#### [Provided material]
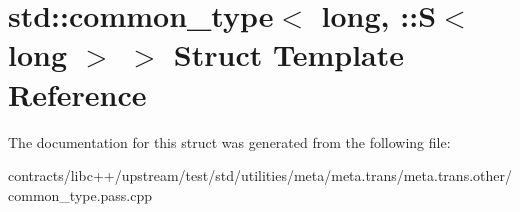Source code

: \hypertarget{structstd_1_1common__type_3_01long_00_01_1_1_s_3_01long_01_4_01_4}{}\section{std\+:\+:common\+\_\+type$<$ long, \+:\+:S$<$ long $>$ $>$ Struct Template Reference}
\label{structstd_1_1common__type_3_01long_00_01_1_1_s_3_01long_01_4_01_4}


The documentation for this struct was generated from the following file\+:\begin{DoxyCompactItemize}
\item 
contracts/libc++/upstream/test/std/utilities/meta/meta.\+trans/meta.\+trans.\+other/common\+\_\+type.\+pass.\+cpp\end{DoxyCompactItemize}
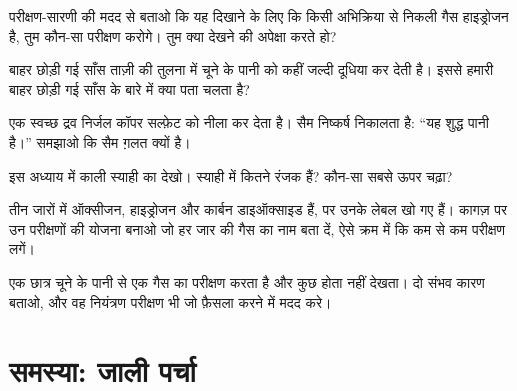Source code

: \begin{exercise}[$\star\star$]\label{exo:g7:identifying-substances:7}
परीक्षण-सारणी की मदद से बताओ कि यह दिखाने के लिए कि किसी अभिक्रिया से निकली
गैस हाइड्रोजन है, तुम कौन-सा परीक्षण करोगे। तुम क्या देखने की अपेक्षा करते हो?
\end{exercise}

\begin{exercise}[$\star\star$]\label{exo:g7:identifying-substances:8}
बाहर छोड़ी गई साँस ताज़ी  की तुलना में चूने के पानी को कहीं जल्दी दूधिया
कर देती है। इससे हमारी बाहर छोड़ी गई साँस के बारे में क्या पता चलता है?
\end{exercise}

\begin{exercise}[$\star\star$]\label{exo:g7:identifying-substances:9}
एक स्वच्छ द्रव निर्जल कॉपर सल्फ़ेट को नीला कर देता है। सैम निष्कर्ष निकालता
है: ``यह शुद्ध पानी है।'' समझाओ कि सैम ग़लत क्यों है।
\end{exercise}

\begin{exercise}[$\star\star$]\label{exo:g7:identifying-substances:10}
इस अध्याय में काली स्याही का  देखो। स्याही में कितने रंजक हैं?
कौन-सा सबसे ऊपर चढ़ा?
\end{exercise}

\begin{exercise}[$\star\star\star$]\label{exo:g7:identifying-substances:11}
तीन जारों में ऑक्सीजन, हाइड्रोजन और कार्बन डाइऑक्साइड हैं, पर उनके लेबल खो
गए हैं। कागज़ पर उन परीक्षणों की योजना बनाओ जो हर जार की गैस का नाम बता दें,
ऐसे क्रम में कि कम से कम परीक्षण लगें।
\end{exercise}

\begin{exercise}[$\star\star\star$]\label{exo:g7:identifying-substances:12}
एक छात्र चूने के पानी से एक गैस का परीक्षण करता है और कुछ होता नहीं देखता।
दो संभव कारण बताओ, और वह नियंत्रण परीक्षण भी जो फ़ैसला करने में मदद करे।
\end{exercise}

\section{समस्या: जाली पर्चा}

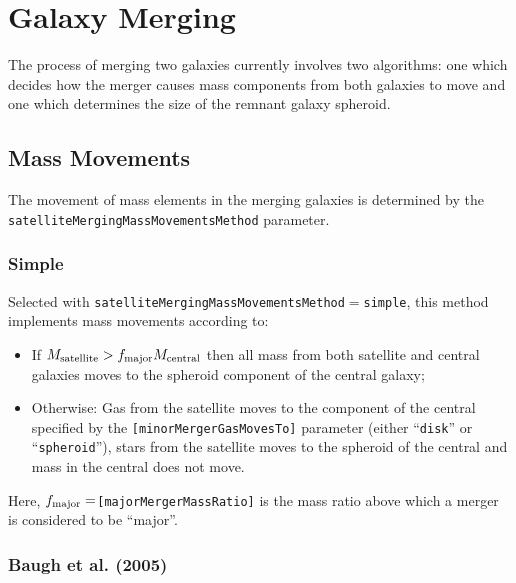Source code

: \section{Galaxy Merging}

The process of merging two galaxies currently involves two algorithms: one which decides how the merger causes mass components from both galaxies to move and one which determines the size of the remnant galaxy spheroid.

\subsection{Mass Movements}\label{sec:MergingMassMovements}

The movement of mass elements in the merging galaxies is determined by the {\tt satelliteMergingMassMovementsMethod} parameter. 

\subsubsection{Simple}

Selected with {\tt satelliteMergingMassMovementsMethod}$=${\tt simple}, this method implements mass movements according to:
\begin{itemize}
 \item If $M_{\rm satellite} > f_{\rm major} M_{\rm central}$ then all mass from both satellite and central galaxies moves to the spheroid \gls{component} of the central galaxy;
 \item Otherwise: Gas from the satellite moves to the \gls{component} of the central specified by the {\tt [minorMergerGasMovesTo]} parameter (either ``{\tt disk}'' or ``{\tt spheroid}''), stars from the satellite moves to the spheroid of the central and mass in the central does not move.
\end{itemize}
Here, $f_{\rm major}=${\tt [majorMergerMassRatio]} is the mass ratio above which a merger is considered to be ``major''.

\subsubsection{Baugh et al. (2005)}

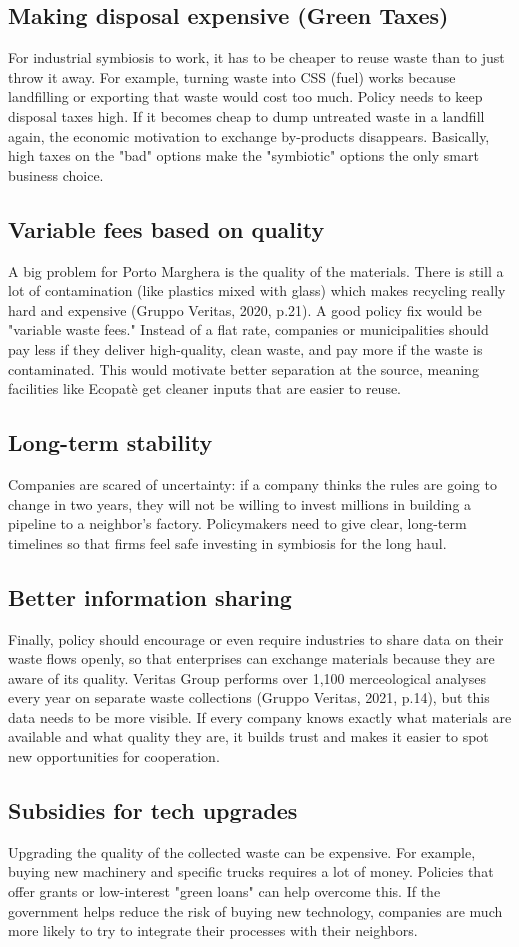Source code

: \subsection{Making disposal expensive (Green Taxes)}
For industrial symbiosis to work, it has to be cheaper to reuse waste than to just throw it away. For example, turning waste into CSS (fuel) works because landfilling or exporting that waste would cost too much. Policy needs to keep disposal taxes high. If it becomes cheap to dump untreated waste in a landfill again, the economic motivation to exchange by-products disappears. Basically, high taxes on the "bad" options make the "symbiotic" options the only smart business choice.
\subsection{Variable fees based on quality}
A big problem for Porto Marghera is the quality of the materials. There is still a lot of contamination (like plastics mixed with glass) which makes recycling really hard and expensive (Gruppo Veritas, 2020, p.21). A good policy fix would be "variable waste fees." Instead of a flat rate, companies or municipalities should pay less if they deliver high-quality, clean waste, and pay more if the waste is contaminated. This would motivate better separation at the source, meaning facilities like Ecopatè get cleaner inputs that are easier to reuse.
\subsection{Long-term stability}
Companies are scared of uncertainty: if a company thinks the rules are going to change in two years, they will not be willing to invest millions in building a pipeline to a neighbor's factory. Policymakers need to give clear, long-term timelines so that firms feel safe investing in symbiosis for the long haul.
\subsection{Better information sharing}
Finally, policy should encourage or even require industries to share data on their waste flows openly, so that enterprises can exchange materials because they are aware of its quality. Veritas Group performs over 1,100 merceological analyses every year on separate waste collections (Gruppo Veritas, 2021, p.14), but this data needs to be more visible. If every company knows exactly what materials are available and what quality they are, it builds trust and makes it easier to spot new opportunities for cooperation.
\subsection{Subsidies for tech upgrades}
Upgrading the quality of the collected waste can be expensive. For example, buying new machinery and specific trucks requires a lot of money. Policies that offer grants or low-interest "green loans" can help overcome this. If the government helps reduce the risk of buying new technology, companies are much more likely to try to integrate their processes with their neighbors.
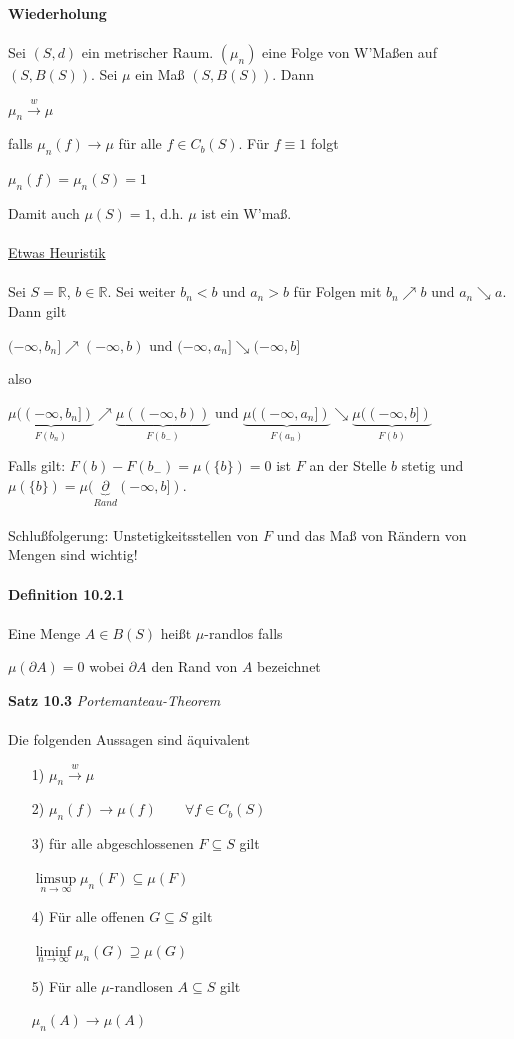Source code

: \documentclass[10pt,a4paper]{report}
\newcommand{\R}{\mathbb{R}}
\numberwithin{equation}{section}
\numberwithin{figure}{section}
\theoremstyle{plain}
\theoremstyle{definition}
\theoremstyle{plain}
\theoremstyle{definition}
\theoremstyle{remark}
\theoremstyle{plain}
\theoremstyle{plain}
\theoremstyle{plain}
\newcommand{\1}{ \mathbb{1} } %
\begin{document}
\textbf{Wiederholung}\\\\
Sei $(S,d)$ ein metrischer Raum. $(\mu_n)$ eine Folge von W'Maßen auf $(S,B(S))$. Sei $\mu$ ein Maß $(S,B(S))$. Dann
\begin{center}
$\mu_n \overset{w}{\to} \mu$
\end{center}
falls $\mu_n(f) \to \mu$ für alle $f \in C_b(S)$. Für $f \equiv 1$ folgt
\begin{center}
$\mu_n(f)=\mu_n(S)=1$
\end{center}
Damit auch $\mu(S)=1$, d.h. $\mu$ ist ein W'maß.\\\\
\underline{Etwas Heuristik}\\\\
Sei $S=\R$, $b \in \R$. Sei weiter $b_n <b$ und $a_n>b$ für Folgen mit $b_n\nearrow b$ und $a_n \searrow a$. Dann gilt
\begin{center}
$(-\infty,b_n] \nearrow (-\infty,b)$ und $(-\infty,a_n] \searrow (-\infty,b]$
\end{center}
also 
\begin{center}
$\underbrace{\mu((-\infty,b_n])}_{F(b_n)} \nearrow \underbrace{\mu((-\infty,b))}_{F(b_-)}$ und $\underbrace{\mu((-\infty,a_n])}_{F(a_n)} \searrow \underbrace{\mu((-\infty,b])}_{F(b)}$
\end{center}
Falls gilt: $F(b)-F(b_-)=\mu(\{b\})=0$ ist $F$ an der Stelle $b$ stetig und $\mu(\{b\})=\mu(\underbrace{\partial}_{Rand}(-\infty,b])$.\\\\
Schlußfolgerung: Unstetigkeitsstellen von $F$ und das Maß von Rändern von Mengen sind wichtig!\\\\
\textbf{Definition 10.2.1}\\\\
Eine Menge $A \in B(S)$ heißt $\mu$-randlos falls
\begin{center}
$\mu(\partial A)=0$ wobei $\partial A$ den Rand von $A$ bezeichnet
\end{center}
\textbf{Satz 10.3} \textit{Portemanteau-Theorem}\\\\
Die folgenden Aussagen sind äquivalent
\begin{itemize}
\item[1)] $\mu_n \overset{w}{\to} \mu$
\item[2)] $\mu_n(f) \to \mu(f) \qquad \forall f \in C_b(S)$
\item[3)] für alle abgeschlossenen $F \subseteq S$ gilt
\begin{center}
$\limsup\limits_{n \to \infty} \mu_n(F) \subseteq \mu(F)$
\end{center}  
\item[4)] Für alle offenen $G \subseteq S$ gilt
\begin{center}
$\liminf\limits_{n \to \infty}\mu_n(G) \supseteq \mu(G)$
\end{center}
\item[5)] Für alle $\mu$-randlosen $A \subseteq S$ gilt
\begin{center}
$\mu_n(A) \to \mu(A)$
\end{center}
\end{itemize}
\end{document}

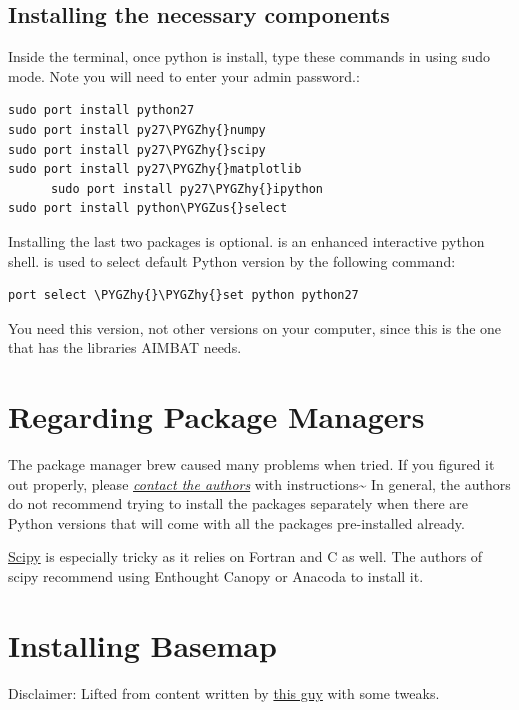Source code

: \documentclass[letterpaper,10pt,english]{sphinxmanual}
\def\PYGZus{\char`\_}
\def\PYGZhy{\char`\-}
\begin{document}
\subsection{Installing the necessary components}
\label{docfiles/install_dependencies:installing-the-necessary-components}
Inside the terminal, once python is install, type these commands in using sudo mode. Note you will need to enter your admin password.:

\begin{Verbatim}[commandchars=\\\{\}]
      sudo port install python27
sudo port install py27\PYGZhy{}numpy
sudo port install py27\PYGZhy{}scipy
sudo port install py27\PYGZhy{}matplotlib
      sudo port install py27\PYGZhy{}ipython
sudo port install python\PYGZus{}select
\end{Verbatim}

Installing the last two packages is optional.  is an enhanced interactive python shell.  is used to select default Python version by the following command:

\begin{Verbatim}[commandchars=\\\{\}]
port select \PYGZhy{}\PYGZhy{}set python python27
\end{Verbatim}

You need this version, not other versions on your computer, since this is the one that has the libraries AIMBAT needs.


\section{Regarding Package Managers}
\label{docfiles/install_dependencies:regarding-package-managers}
The package manager brew caused many problems when tried. If you figured it out properly, please {\hyperref[docfiles/introduction:authors-contacts]{\emph{contact the authors}}} with instructions\textasciitilde{} In general, the authors do not recommend trying to install the packages separately when there are Python versions that will come with all the packages pre-installed already.

\href{http://www.scipy.org/install.html}{Scipy} is especially tricky as it relies on Fortran and C as well. The authors of scipy recommend using Enthought Canopy or Anacoda to install it.


\section{Installing Basemap}
\label{docfiles/install_dependencies:installing-basemap}
Disclaimer: Lifted from content written by \href{http://blog.bluedackers.com/2012/11/13/installing-basemap-on-mac-os-x-mountain-lion/}{this guy} with some tweaks.
\end{document}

#### [Action item]
If a line in the data above holds the string "your", copy it.

#### [Expected answer]
Inside the terminal, once python is install, type these commands in using sudo mode. Note you will need to enter your admin password.:
You need this version, not other versions on your computer, since this is the one that has the libraries AIMBAT needs.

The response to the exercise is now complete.